- What this task involves -
When you return the entries, keep every word and mark exactly as it is.

┌────────

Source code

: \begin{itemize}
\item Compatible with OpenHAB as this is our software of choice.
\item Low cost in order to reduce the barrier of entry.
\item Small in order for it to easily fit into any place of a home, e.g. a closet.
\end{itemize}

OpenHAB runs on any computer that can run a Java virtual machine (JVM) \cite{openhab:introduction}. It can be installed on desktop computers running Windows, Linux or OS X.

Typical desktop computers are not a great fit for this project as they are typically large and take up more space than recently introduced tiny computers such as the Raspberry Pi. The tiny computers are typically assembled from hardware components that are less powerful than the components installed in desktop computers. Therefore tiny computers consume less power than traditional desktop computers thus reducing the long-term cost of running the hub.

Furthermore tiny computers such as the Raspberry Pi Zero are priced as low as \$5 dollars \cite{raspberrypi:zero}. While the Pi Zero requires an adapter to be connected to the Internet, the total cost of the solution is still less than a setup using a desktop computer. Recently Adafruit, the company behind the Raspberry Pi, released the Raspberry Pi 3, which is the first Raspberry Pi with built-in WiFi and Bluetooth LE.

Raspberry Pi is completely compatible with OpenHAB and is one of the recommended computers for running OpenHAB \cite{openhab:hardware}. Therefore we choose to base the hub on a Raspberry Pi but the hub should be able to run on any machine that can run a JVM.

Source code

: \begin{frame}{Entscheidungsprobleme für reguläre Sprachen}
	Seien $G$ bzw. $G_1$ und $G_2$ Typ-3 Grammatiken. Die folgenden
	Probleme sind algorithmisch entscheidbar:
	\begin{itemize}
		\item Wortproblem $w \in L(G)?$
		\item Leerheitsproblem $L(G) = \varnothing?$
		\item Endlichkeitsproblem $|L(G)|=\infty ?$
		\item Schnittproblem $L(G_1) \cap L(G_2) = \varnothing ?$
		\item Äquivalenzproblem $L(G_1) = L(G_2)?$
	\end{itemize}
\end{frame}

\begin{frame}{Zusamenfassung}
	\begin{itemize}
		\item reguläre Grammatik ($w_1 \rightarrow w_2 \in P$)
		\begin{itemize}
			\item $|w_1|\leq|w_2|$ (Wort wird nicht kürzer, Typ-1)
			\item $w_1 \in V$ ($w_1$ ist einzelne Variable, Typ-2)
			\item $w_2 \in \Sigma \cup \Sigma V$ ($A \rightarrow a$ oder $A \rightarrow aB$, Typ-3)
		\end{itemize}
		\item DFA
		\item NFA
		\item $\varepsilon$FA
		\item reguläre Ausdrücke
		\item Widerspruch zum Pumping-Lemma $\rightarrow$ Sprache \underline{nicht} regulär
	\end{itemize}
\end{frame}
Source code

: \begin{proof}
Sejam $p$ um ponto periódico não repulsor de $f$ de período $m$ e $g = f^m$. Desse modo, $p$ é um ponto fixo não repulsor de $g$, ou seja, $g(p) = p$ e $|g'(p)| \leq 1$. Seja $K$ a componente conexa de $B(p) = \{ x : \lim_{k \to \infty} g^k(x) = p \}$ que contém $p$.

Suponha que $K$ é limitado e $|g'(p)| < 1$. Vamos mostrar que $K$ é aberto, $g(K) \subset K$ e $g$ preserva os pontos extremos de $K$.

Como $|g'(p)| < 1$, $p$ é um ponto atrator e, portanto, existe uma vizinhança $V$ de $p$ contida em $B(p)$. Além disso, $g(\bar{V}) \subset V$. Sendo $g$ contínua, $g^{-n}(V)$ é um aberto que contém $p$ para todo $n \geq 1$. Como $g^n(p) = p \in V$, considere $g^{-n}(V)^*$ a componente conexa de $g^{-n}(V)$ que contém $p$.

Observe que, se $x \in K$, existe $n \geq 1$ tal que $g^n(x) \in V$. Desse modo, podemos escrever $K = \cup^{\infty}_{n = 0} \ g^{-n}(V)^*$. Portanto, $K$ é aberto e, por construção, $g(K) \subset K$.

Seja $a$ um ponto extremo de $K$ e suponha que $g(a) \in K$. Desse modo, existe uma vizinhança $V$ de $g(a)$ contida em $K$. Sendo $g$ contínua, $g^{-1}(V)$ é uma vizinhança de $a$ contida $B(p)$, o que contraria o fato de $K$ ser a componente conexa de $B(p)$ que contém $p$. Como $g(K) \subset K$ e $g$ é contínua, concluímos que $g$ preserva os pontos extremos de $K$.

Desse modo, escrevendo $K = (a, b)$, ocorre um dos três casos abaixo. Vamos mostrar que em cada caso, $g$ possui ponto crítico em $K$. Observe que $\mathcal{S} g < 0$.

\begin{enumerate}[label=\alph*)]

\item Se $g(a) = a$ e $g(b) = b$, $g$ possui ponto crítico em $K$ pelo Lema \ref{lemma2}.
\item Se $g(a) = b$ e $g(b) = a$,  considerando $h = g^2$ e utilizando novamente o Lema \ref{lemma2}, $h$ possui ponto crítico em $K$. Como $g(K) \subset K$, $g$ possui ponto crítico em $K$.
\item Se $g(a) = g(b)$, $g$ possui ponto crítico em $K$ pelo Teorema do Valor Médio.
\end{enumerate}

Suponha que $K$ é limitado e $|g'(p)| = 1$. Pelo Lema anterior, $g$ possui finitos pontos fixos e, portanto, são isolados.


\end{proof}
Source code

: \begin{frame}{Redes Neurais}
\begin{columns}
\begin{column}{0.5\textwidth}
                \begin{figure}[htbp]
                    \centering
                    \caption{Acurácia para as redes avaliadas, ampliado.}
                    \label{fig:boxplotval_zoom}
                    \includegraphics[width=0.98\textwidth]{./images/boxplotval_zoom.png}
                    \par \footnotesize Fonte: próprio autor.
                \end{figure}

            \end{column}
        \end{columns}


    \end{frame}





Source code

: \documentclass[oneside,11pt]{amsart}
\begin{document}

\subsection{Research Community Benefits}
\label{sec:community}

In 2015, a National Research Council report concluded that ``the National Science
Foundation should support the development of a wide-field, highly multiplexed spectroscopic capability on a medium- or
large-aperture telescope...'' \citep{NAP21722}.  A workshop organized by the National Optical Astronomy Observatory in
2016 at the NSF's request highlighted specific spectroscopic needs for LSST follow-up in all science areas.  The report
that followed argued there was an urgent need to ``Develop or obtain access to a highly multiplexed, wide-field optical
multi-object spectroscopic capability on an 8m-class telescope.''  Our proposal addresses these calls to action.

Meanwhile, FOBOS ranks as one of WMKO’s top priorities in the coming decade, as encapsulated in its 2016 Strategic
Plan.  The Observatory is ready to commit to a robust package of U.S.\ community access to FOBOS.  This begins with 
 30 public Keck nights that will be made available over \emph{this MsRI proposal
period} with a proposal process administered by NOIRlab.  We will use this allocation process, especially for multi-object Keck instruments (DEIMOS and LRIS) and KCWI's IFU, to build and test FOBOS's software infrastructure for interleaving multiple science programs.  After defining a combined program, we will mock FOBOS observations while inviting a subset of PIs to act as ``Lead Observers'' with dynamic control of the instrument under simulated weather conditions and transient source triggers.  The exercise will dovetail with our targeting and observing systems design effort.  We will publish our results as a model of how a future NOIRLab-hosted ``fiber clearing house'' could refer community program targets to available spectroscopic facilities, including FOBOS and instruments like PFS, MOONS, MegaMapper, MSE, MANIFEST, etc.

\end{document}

└────────

- Exercise result -
Source code

: \begin{itemize}
\item Compatible with OpenHAB as this is our software of choice.
\item Low cost in order to reduce the barrier of entry.
\item Small in order for it to easily fit into any place of a home, e.g. a closet.
\end{itemize}

OpenHAB runs on any computer that can run a Java virtual machine (JVM) \cite{openhab:introduction}. It can be installed on desktop computers running Windows, Linux or OS X.

Typical desktop computers are not a great fit for this project as they are typically large and take up more space than recently introduced tiny computers such as the Raspberry Pi. The tiny computers are typically assembled from hardware components that are less powerful than the components installed in desktop computers. Therefore tiny computers consume less power than traditional desktop computers thus reducing the long-term cost of running the hub.

Furthermore tiny computers such as the Raspberry Pi Zero are priced as low as \$5 dollars \cite{raspberrypi:zero}. While the Pi Zero requires an adapter to be connected to the Internet, the total cost of the solution is still less than a setup using a desktop computer. Recently Adafruit, the company behind the Raspberry Pi, released the Raspberry Pi 3, which is the first Raspberry Pi with built-in WiFi and Bluetooth LE.

Raspberry Pi is completely compatible with OpenHAB and is one of the recommended computers for running OpenHAB \cite{openhab:hardware}. Therefore we choose to base the hub on a Raspberry Pi but the hub should be able to run on any machine that can run a JVM.

Source code

: \begin{frame}{Entscheidungsprobleme für reguläre Sprachen}
	Seien $G$ bzw. $G_1$ und $G_2$ Typ-3 Grammatiken. Die folgenden
	Probleme sind algorithmisch entscheidbar:
	\begin{itemize}
		\item Wortproblem $w \in L(G)?$
		\item Leerheitsproblem $L(G) = \varnothing?$
		\item Endlichkeitsproblem $|L(G)|=\infty ?$
		\item Schnittproblem $L(G_1) \cap L(G_2) = \varnothing ?$
		\item Äquivalenzproblem $L(G_1) = L(G_2)?$
	\end{itemize}
\end{frame}

\begin{frame}{Zusamenfassung}
	\begin{itemize}
		\item reguläre Grammatik ($w_1 \rightarrow w_2 \in P$)
		\begin{itemize}
			\item $|w_1|\leq|w_2|$ (Wort wird nicht kürzer, Typ-1)
			\item $w_1 \in V$ ($w_1$ ist einzelne Variable, Typ-2)
			\item $w_2 \in \Sigma \cup \Sigma V$ ($A \rightarrow a$ oder $A \rightarrow aB$, Typ-3)
		\end{itemize}
		\item DFA
		\item NFA
		\item $\varepsilon$FA
		\item reguläre Ausdrücke
		\item Widerspruch zum Pumping-Lemma $\rightarrow$ Sprache \underline{nicht} regulär
	\end{itemize}
\end{frame}
Source code

: \begin{proof}
Sejam $p$ um ponto periódico não repulsor de $f$ de período $m$ e $g = f^m$. Desse modo, $p$ é um ponto fixo não repulsor de $g$, ou seja, $g(p) = p$ e $|g'(p)| \leq 1$. Seja $K$ a componente conexa de $B(p) = \{ x : \lim_{k \to \infty} g^k(x) = p \}$ que contém $p$.

Suponha que $K$ é limitado e $|g'(p)| < 1$. Vamos mostrar que $K$ é aberto, $g(K) \subset K$ e $g$ preserva os pontos extremos de $K$.

Como $|g'(p)| < 1$, $p$ é um ponto atrator e, portanto, existe uma vizinhança $V$ de $p$ contida em $B(p)$. Além disso, $g(\bar{V}) \subset V$. Sendo $g$ contínua, $g^{-n}(V)$ é um aberto que contém $p$ para todo $n \geq 1$. Como $g^n(p) = p \in V$, considere $g^{-n}(V)^*$ a componente conexa de $g^{-n}(V)$ que contém $p$.

Observe que, se $x \in K$, existe $n \geq 1$ tal que $g^n(x) \in V$. Desse modo, podemos escrever $K = \cup^{\infty}_{n = 0} \ g^{-n}(V)^*$. Portanto, $K$ é aberto e, por construção, $g(K) \subset K$.

Seja $a$ um ponto extremo de $K$ e suponha que $g(a) \in K$. Desse modo, existe uma vizinhança $V$ de $g(a)$ contida em $K$. Sendo $g$ contínua, $g^{-1}(V)$ é uma vizinhança de $a$ contida $B(p)$, o que contraria o fato de $K$ ser a componente conexa de $B(p)$ que contém $p$. Como $g(K) \subset K$ e $g$ é contínua, concluímos que $g$ preserva os pontos extremos de $K$.

Desse modo, escrevendo $K = (a, b)$, ocorre um dos três casos abaixo. Vamos mostrar que em cada caso, $g$ possui ponto crítico em $K$. Observe que $\mathcal{S} g < 0$.

\begin{enumerate}[label=\alph*)]

\item Se $g(a) = a$ e $g(b) = b$, $g$ possui ponto crítico em $K$ pelo Lema \ref{lemma2}.
\item Se $g(a) = b$ e $g(b) = a$,  considerando $h = g^2$ e utilizando novamente o Lema \ref{lemma2}, $h$ possui ponto crítico em $K$. Como $g(K) \subset K$, $g$ possui ponto crítico em $K$.
\item Se $g(a) = g(b)$, $g$ possui ponto crítico em $K$ pelo Teorema do Valor Médio.
\end{enumerate}

Suponha que $K$ é limitado e $|g'(p)| = 1$. Pelo Lema anterior, $g$ possui finitos pontos fixos e, portanto, são isolados.


\end{proof}
Source code

: \begin{frame}{Redes Neurais}
\begin{columns}
\begin{column}{0.5\textwidth}
                \begin{figure}[htbp]
                    \centering
                    \caption{Acurácia para as redes avaliadas, ampliado.}
                    \label{fig:boxplotval_zoom}
                    \includegraphics[width=0.98\textwidth]{./images/boxplotval_zoom.png}
                    \par \footnotesize Fonte: próprio autor.
                \end{figure}

            \end{column}
        \end{columns}


    \end{frame}





Source code

: \documentclass[oneside,11pt]{amsart}
\begin{document}

\subsection{Research Community Benefits}
\label{sec:community}

In 2015, a National Research Council report concluded that ``the National Science
Foundation should support the development of a wide-field, highly multiplexed spectroscopic capability on a medium- or
large-aperture telescope...'' \citep{NAP21722}.  A workshop organized by the National Optical Astronomy Observatory in
2016 at the NSF's request highlighted specific spectroscopic needs for LSST follow-up in all science areas.  The report
that followed argued there was an urgent need to ``Develop or obtain access to a highly multiplexed, wide-field optical
multi-object spectroscopic capability on an 8m-class telescope.''  Our proposal addresses these calls to action.

Meanwhile, FOBOS ranks as one of WMKO’s top priorities in the coming decade, as encapsulated in its 2016 Strategic
Plan.  The Observatory is ready to commit to a robust package of U.S.\ community access to FOBOS.  This begins with 
 30 public Keck nights that will be made available over \emph{this MsRI proposal
period} with a proposal process administered by NOIRlab.  We will use this allocation process, especially for multi-object Keck instruments (DEIMOS and LRIS) and KCWI's IFU, to build and test FOBOS's software infrastructure for interleaving multiple science programs.  After defining a combined program, we will mock FOBOS observations while inviting a subset of PIs to act as ``Lead Observers'' with dynamic control of the instrument under simulated weather conditions and transient source triggers.  The exercise will dovetail with our targeting and observing systems design effort.  We will publish our results as a model of how a future NOIRLab-hosted ``fiber clearing house'' could refer community program targets to available spectroscopic facilities, including FOBOS and instruments like PFS, MOONS, MegaMapper, MSE, MANIFEST, etc.

\end{document}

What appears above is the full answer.